Emerging roles for tumor stroma in antigen presentation and anti-cancer immunity

Abstract

Advances in immunotherapy in the last decade have revolutionized treatment paradigms across multiple cancer diagnoses. However, only a minority of patients derive durable benefit and progress with traditional approaches, such as cancer vaccines, remains unsatisfactory. A key to overcoming these barriers resides with a deeper understanding of tumor antigen presentation and the complex and dynamic heterogeneity of tumor-infiltrating antigen-presenting cells (APCs). Reminiscent of the 'second touch' hypothesis proposed by Klaus Ley for CD4+ T cell differentiation, the acquisition of full effector potential by lymph node- primed CD8+ T cells requires a second round of co-stimulation at the site where the antigen originated, i.e. the tumor bed. The tumor stroma holds a prime role in this process by hosting specialized APC niches, apparently distinct from tertiary lymphoid structures, that support second antigenic touch encounters and CD8+ T cell effector proliferation and differentiation. We propose that APC within second-touch niches become licensed for co-stimulation through stromal-derived instructive signals emulating embryonic or wound-healing provisional matrix remodeling. These immunostimulatory roles of stroma contrast with its widely accepted view as a physical and functional 'immune barrier'. Stromal control of antigen presentation makes evolutionary sense as the host stroma-tumor interface constitutes the prime line of homeostatic 'defense' against the emerging tumor. In this review, we outline how stroma-derived signals and cells regulate tumor antigen presentation and T-cell effector differentiation in the tumor bed. The re-definition of tumor stroma as immune rheostat rather than as inflexible immune barrier harbors significant untapped therapeutic opportunity.

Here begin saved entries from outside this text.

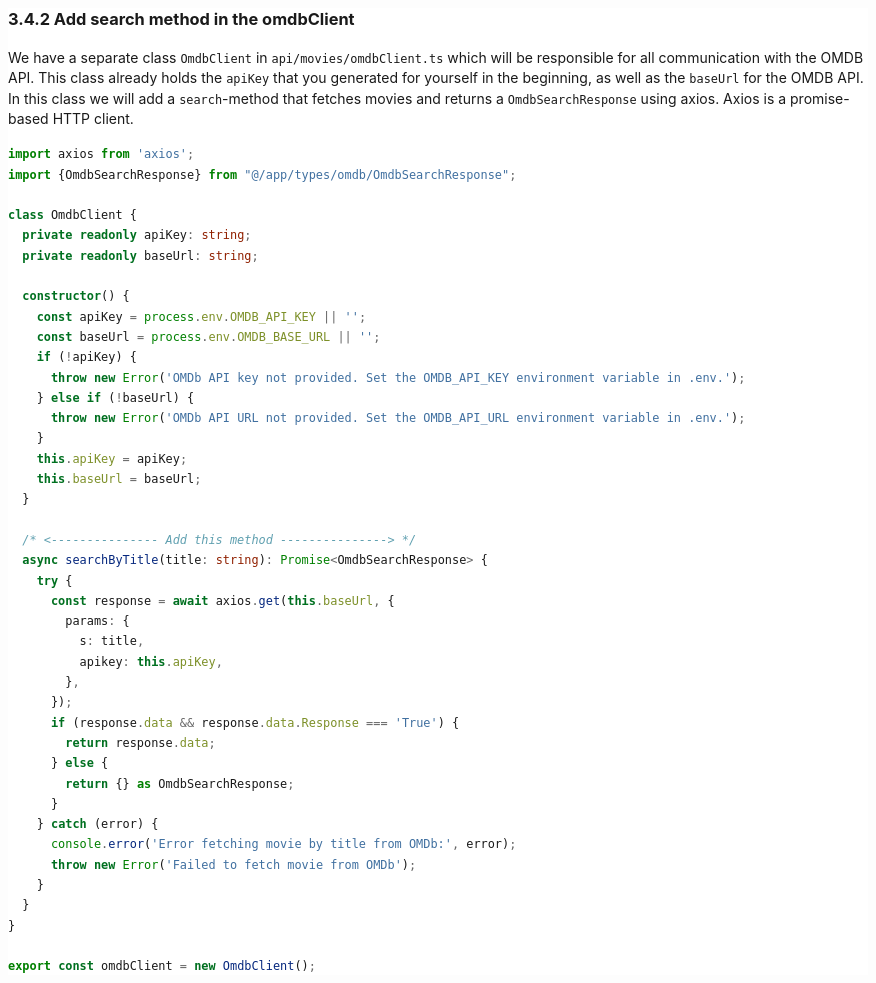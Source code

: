 ### 3.4.2 Add search method in the omdbClient
We have a separate class `OmdbClient` in `api/movies/omdbClient.ts` which will be responsible
for all communication with the OMDB API. This class already holds the `apiKey` that you generated
for yourself in the beginning, as well as the `baseUrl` for the OMDB API. In this class
we will add a `search`-method that fetches movies and returns a `OmdbSearchResponse` using axios.
Axios is a promise-based HTTP client.
```typescript
import axios from 'axios';
import {OmdbSearchResponse} from "@/app/types/omdb/OmdbSearchResponse";

class OmdbClient {
  private readonly apiKey: string;
  private readonly baseUrl: string;

  constructor() {
    const apiKey = process.env.OMDB_API_KEY || '';
    const baseUrl = process.env.OMDB_BASE_URL || '';
    if (!apiKey) {
      throw new Error('OMDb API key not provided. Set the OMDB_API_KEY environment variable in .env.');
    } else if (!baseUrl) {
      throw new Error('OMDb API URL not provided. Set the OMDB_API_URL environment variable in .env.');
    }
    this.apiKey = apiKey;
    this.baseUrl = baseUrl;
  }
  
  /* <--------------- Add this method ---------------> */
  async searchByTitle(title: string): Promise<OmdbSearchResponse> {
    try {
      const response = await axios.get(this.baseUrl, {
        params: {
          s: title,
          apikey: this.apiKey,
        },
      });
      if (response.data && response.data.Response === 'True') {
        return response.data;
      } else {
        return {} as OmdbSearchResponse;
      }
    } catch (error) {
      console.error('Error fetching movie by title from OMDb:', error);
      throw new Error('Failed to fetch movie from OMDb');
    }
  }
}

export const omdbClient = new OmdbClient();
```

Keywords: T-cells; antigen presentation; cancer; dendritic cells; stroma; vaccines.

Figure 1.. Specialized stromal APC niches support CD8+ T effector cell differentiation and anti-tumor immunity.

Following LN-priming, stem-like CD8+ T cells receive a ‘second touch' round of co-stimulation by APCs located within stromal niches along the tumor periphery. The resultant activation, proliferation and full effector differentiation of CD8+ T cells promotes ‘T-cell inflammation' of the tumor nest. We propose that APC within these niches receive instructive signals from peri-tumoral stroma, reminiscent of embryonic or adult wound-healing provisional matrix remodeling. Stromal signals license APC for co-stimulation and activation of CD8+ T cells. One such stromal signal is provided by versikine, a proteolytic fragment of the large-matrix proteoglycan versican (VCAN). In contrast with versikine, full-length VCAN promotes a tolerogenic APC phenotype, thus establishing a regulatory loop between the parent macromolecule (VCAN) and its derivative ‘matrikine'. Robust VCAN proteolysis is associated with T-cell inflammation across most solid and hematopoietic tumor types.

Figure 2.. Stromal versican proteolysis is associated with cDC1-CD8+ cross-talk and T-cell inflammation.

In human T-cell-inflamed tumors, CD8+ T-cells penetrate into tumor nests, whereas cDC1 interact with CD8+ T-cells within adjacent stroma that recurrently displays site-specific proteolysis of the matrix proteoglycan versican (VCAN), an event associated with provisional matrix remodeling in embryonic development and adult wound healing [98]. Triple immunohistochemical staining of a human lung cancer biopsy [DPEAAE (versikine) = teal, XCR1 = brown, CD8 = purple]. XCR1 is a marker for cDC1. Magnification 400×.